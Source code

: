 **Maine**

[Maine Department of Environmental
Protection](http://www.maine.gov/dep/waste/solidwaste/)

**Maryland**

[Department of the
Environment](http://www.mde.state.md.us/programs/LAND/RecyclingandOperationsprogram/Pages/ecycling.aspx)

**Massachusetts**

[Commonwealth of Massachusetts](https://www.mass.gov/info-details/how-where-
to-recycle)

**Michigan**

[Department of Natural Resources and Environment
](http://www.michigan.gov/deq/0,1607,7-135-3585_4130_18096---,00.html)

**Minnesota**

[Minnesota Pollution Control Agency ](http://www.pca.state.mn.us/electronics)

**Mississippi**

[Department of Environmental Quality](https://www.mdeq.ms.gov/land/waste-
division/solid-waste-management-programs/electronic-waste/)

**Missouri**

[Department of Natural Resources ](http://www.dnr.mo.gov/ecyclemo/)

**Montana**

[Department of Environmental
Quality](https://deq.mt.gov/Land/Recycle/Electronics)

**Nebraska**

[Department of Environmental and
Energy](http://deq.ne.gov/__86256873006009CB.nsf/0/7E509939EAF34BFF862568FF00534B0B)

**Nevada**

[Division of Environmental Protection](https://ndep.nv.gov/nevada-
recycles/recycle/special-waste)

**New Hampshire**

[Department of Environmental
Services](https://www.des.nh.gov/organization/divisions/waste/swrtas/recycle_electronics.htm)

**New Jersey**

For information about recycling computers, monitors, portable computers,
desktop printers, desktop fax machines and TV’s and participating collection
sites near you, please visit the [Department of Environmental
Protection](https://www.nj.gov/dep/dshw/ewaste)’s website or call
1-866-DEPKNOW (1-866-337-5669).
———
**Task to complete**
Every line where "Massachusetts" appears must be returned from the listing above.

**Task solution**
**Massachusetts**
[Commonwealth of Massachusetts](https://www.mass.gov/info-details/how-where-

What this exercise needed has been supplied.